_Problem to solve_
Please print all of the records that follow with nothing altered.

_Provided data_
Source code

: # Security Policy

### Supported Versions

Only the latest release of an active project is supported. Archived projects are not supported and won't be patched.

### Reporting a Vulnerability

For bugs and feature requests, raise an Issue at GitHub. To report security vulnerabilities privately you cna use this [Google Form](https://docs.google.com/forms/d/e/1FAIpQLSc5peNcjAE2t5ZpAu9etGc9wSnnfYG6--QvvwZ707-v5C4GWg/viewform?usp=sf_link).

_Result of the exercise_
Source code

: # Security Policy

### Supported Versions

Only the latest release of an active project is supported. Archived projects are not supported and won't be patched.

### Reporting a Vulnerability

For bugs and feature requests, raise an Issue at GitHub. To report security vulnerabilities privately you cna use this [Google Form](https://docs.google.com/forms/d/e/1FAIpQLSc5peNcjAE2t5ZpAu9etGc9wSnnfYG6--QvvwZ707-v5C4GWg/viewform?usp=sf_link).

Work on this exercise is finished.